SLR - August 2020 - Zoran Rakonjac

Seasonal Effect on the Incidence Of Post-Operative Wound Complications After Trauma-Related Surgery of the Foot, Ankle, and Lower Leg

Reference: Sanders RK, Hul M, Kistemaker RM, Schepers T. Seasonal Effect on the Incidence of Post-Operative Wound Complications After Trauma-Related Surgery of the Foot, Ankle, And Lower Leg Arch Orthop Trauma Surg. 2020 Mar 9. doi: 10.1007/s00402-020-03395-6.

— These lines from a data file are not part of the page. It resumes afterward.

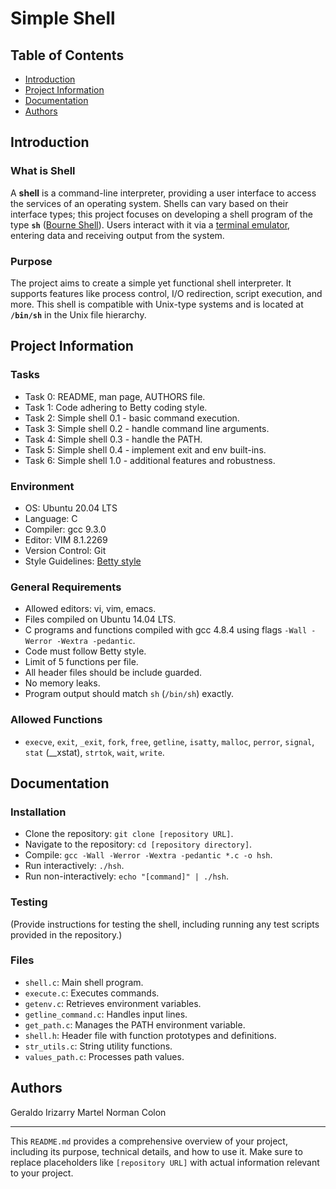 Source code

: # Simple Shell

## Table of Contents

- [Introduction](#introduction)
- [Project Information](#project-information)
- [Documentation](#documentation)
- [Authors](#authors)

## Introduction

### What is Shell

A **shell** is a command-line interpreter, providing a user interface to access the services of an operating system. Shells can vary based on their interface types; this project focuses on developing a shell program of the type **`sh`** ([Bourne Shell](https://en.wikipedia.org/wiki/Bourne_shell)). Users interact with it via a [terminal emulator](https://en.wikipedia.org/wiki/Terminal_emulator), entering data and receiving output from the system.

### Purpose

The project aims to create a simple yet functional shell interpreter. It supports features like process control, I/O redirection, script execution, and more. This shell is compatible with Unix-type systems and is located at **`/bin/sh`** in the Unix file hierarchy.

## Project Information

### Tasks

- Task 0: README, man page, AUTHORS file.
- Task 1: Code adhering to Betty coding style.
- Task 2: Simple shell 0.1 - basic command execution.
- Task 3: Simple shell 0.2 - handle command line arguments.
- Task 4: Simple shell 0.3 - handle the PATH.
- Task 5: Simple shell 0.4 - implement exit and env built-ins.
- Task 6: Simple shell 1.0 - additional features and robustness.

### Environment

- OS: Ubuntu 20.04 LTS
- Language: C
- Compiler: gcc 9.3.0
- Editor: VIM 8.1.2269
- Version Control: Git
- Style Guidelines: [Betty style](https://github.com/holbertonschool/Betty/wiki)

### General Requirements

- Allowed editors: vi, vim, emacs.
- Files compiled on Ubuntu 14.04 LTS.
- C programs and functions compiled with gcc 4.8.4 using flags `-Wall -Werror -Wextra -pedantic`.
- Code must follow Betty style.
- Limit of 5 functions per file.
- All header files should be include guarded.
- No memory leaks.
- Program output should match `sh` (`/bin/sh`) exactly.

### Allowed Functions

- `execve`, `exit`, `_exit`, `fork`, `free`, `getline`, `isatty`, `malloc`, `perror`, `signal`, `stat` (__xstat), `strtok`, `wait`, `write`.

## Documentation

### Installation

- Clone the repository: `git clone [repository URL]`.
- Navigate to the repository: `cd [repository directory]`.
- Compile: `gcc -Wall -Werror -Wextra -pedantic *.c -o hsh`.
- Run interactively: `./hsh`.
- Run non-interactively: `echo "[command]" | ./hsh`.

### Testing

(Provide instructions for testing the shell, including running any test scripts provided in the repository.)

### Files

- `shell.c`: Main shell program.
- `execute.c`: Executes commands.
- `getenv.c`: Retrieves environment variables.
- `getline_command.c`: Handles input lines.
- `get_path.c`: Manages the PATH environment variable.
- `shell.h`: Header file with function prototypes and definitions.
- `str_utils.c`: String utility functions.
- `values_path.c`: Processes path values.




## Authors

Geraldo Irizarry Martel
Norman Colon

---

This `README.md` provides a comprehensive overview of your project, including its purpose, technical details, and how to use it. Make sure to replace placeholders like `[repository URL]` with actual information relevant to your project.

Scientific Literature Review

Reviewed By: Zoran Rakonjac, DPM
Residency Program: VA Puget Sound Health Care System – Seattle, WA

Podiatric Relevance: Infections and wound dehiscence continue to be among the most common complications following lower extremity trauma surgery. Traumatic lower extremity injuries tend to occur more often in summer months during which time people are more active. Some recent studies have suggested that environmental factors such as season of the year can affect the incidence of post-operative wound complications. The aim of this study was to identify whether seasons are a significant predictor for wound complications.

Methods: Retrospective cohort study included all participants undergoing trauma-related surgery of the foot, ankle, or lower leg between September 2015 and March 2019 at a single level-1 trauma center in the Netherlands. Procedures were divided into two groups: (one) surgeries performed in Summer (June-August) and other seasons (Sep-May). Total number of surgical wound complications (fracture related infections and/or wound dehiscence) were compared. 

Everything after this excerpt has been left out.